● DATA:

* * *

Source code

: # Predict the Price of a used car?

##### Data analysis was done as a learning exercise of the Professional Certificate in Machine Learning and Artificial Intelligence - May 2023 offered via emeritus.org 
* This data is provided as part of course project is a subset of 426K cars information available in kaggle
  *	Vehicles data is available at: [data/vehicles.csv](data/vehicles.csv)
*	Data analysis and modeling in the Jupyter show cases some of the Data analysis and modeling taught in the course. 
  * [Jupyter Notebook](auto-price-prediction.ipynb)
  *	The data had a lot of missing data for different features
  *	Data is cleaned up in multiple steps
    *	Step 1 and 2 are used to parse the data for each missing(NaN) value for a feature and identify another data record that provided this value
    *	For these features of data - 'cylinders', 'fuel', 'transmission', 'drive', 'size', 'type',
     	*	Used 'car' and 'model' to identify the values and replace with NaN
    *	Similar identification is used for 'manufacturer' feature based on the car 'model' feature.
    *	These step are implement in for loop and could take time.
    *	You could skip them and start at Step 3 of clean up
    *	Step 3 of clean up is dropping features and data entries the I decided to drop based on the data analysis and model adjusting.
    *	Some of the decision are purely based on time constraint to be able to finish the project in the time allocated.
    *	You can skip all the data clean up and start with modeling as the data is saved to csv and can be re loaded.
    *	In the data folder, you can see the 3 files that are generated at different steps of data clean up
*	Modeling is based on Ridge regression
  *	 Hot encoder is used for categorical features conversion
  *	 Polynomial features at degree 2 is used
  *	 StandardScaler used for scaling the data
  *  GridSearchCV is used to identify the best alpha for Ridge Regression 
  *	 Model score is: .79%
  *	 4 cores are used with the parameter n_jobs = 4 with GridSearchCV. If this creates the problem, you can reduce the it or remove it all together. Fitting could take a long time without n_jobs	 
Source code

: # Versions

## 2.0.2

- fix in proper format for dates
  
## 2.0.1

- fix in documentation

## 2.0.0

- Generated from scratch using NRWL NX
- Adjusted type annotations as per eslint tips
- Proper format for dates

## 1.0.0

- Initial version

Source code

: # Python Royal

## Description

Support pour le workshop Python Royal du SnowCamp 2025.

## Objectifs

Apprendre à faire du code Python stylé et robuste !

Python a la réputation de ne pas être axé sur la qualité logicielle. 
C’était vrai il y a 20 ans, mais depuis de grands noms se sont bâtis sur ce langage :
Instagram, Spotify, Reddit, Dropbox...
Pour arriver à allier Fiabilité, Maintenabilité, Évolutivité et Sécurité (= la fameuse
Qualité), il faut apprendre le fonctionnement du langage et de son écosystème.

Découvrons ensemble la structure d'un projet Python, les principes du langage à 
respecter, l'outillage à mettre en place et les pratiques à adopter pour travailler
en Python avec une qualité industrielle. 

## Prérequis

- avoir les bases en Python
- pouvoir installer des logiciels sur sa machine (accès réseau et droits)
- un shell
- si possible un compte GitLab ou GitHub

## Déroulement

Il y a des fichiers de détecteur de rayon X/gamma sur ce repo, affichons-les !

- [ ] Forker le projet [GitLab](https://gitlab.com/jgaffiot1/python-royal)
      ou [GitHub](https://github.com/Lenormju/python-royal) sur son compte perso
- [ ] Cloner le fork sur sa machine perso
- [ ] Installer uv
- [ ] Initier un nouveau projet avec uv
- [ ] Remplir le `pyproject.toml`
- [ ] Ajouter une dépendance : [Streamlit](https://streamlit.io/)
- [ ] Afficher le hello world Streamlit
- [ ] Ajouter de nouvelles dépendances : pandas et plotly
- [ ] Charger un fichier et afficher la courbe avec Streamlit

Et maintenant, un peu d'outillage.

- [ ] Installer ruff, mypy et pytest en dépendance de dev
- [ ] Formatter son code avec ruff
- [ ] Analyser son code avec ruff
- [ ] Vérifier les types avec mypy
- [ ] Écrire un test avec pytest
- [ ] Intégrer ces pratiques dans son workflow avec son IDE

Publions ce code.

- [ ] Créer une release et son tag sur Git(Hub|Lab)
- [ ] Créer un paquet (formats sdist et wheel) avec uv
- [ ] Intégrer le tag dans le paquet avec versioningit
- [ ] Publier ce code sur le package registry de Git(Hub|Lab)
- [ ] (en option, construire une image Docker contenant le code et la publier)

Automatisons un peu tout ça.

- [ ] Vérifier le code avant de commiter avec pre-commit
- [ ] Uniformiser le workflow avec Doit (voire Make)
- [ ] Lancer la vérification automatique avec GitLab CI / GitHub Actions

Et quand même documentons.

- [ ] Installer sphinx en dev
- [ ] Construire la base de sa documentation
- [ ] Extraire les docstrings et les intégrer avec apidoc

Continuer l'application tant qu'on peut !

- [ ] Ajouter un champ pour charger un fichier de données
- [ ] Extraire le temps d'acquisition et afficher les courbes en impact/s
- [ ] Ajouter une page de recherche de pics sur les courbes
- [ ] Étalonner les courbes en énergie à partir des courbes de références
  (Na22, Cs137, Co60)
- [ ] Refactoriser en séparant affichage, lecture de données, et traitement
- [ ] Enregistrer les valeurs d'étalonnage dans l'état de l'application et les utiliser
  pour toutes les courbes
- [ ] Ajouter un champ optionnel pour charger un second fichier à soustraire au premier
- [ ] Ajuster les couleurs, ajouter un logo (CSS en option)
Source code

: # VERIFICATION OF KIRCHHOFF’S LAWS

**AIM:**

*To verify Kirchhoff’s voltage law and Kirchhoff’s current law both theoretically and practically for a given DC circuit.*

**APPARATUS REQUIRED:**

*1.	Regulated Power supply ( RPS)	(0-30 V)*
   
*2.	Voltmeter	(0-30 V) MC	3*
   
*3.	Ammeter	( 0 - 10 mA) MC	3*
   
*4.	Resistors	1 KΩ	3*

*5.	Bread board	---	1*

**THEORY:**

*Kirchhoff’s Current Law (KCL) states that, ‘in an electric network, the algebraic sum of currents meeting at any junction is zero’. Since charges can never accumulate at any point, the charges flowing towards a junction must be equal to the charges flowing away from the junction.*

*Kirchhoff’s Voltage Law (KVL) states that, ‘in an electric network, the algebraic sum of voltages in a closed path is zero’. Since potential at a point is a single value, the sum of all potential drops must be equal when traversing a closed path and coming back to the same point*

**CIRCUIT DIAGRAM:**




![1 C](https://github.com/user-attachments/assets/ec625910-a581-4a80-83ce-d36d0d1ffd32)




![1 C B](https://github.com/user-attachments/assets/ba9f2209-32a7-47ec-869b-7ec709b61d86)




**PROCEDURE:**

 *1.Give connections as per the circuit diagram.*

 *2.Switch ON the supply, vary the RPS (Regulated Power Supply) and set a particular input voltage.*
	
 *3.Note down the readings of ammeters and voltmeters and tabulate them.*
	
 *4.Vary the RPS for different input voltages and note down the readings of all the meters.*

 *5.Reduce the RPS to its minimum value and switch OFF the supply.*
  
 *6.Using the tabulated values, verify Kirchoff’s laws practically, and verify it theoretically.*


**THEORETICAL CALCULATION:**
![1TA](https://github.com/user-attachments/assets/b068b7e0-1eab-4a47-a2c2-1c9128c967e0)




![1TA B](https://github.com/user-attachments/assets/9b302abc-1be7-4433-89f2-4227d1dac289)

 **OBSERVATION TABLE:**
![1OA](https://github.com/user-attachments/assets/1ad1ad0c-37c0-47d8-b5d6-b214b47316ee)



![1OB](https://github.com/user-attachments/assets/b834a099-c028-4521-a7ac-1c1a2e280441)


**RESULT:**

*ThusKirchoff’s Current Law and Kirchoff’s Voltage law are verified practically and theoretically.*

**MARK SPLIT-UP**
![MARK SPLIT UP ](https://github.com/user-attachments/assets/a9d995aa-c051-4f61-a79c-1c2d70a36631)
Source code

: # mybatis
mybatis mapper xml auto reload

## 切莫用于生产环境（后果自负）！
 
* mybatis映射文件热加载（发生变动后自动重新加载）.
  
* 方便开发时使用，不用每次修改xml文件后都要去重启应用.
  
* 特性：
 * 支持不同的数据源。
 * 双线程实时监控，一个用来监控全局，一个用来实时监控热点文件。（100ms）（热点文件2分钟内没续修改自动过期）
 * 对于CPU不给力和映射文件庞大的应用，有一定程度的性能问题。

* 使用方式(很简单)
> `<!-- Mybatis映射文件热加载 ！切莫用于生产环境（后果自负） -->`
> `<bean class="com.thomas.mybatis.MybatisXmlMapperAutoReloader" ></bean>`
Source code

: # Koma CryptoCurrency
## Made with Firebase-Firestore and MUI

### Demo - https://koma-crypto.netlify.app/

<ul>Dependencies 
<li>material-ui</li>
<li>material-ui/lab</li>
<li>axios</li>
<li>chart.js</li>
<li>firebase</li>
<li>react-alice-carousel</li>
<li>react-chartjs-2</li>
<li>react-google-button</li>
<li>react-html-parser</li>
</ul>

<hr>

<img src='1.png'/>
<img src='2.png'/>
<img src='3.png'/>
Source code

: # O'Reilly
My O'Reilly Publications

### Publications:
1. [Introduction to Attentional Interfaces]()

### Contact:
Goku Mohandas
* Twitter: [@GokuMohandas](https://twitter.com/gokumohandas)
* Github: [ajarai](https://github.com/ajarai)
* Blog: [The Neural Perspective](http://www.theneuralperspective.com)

* * *

● WHAT YOU NEED TO DO: Please give only the count of lines above containing "identify".

● TASK RESULT: 3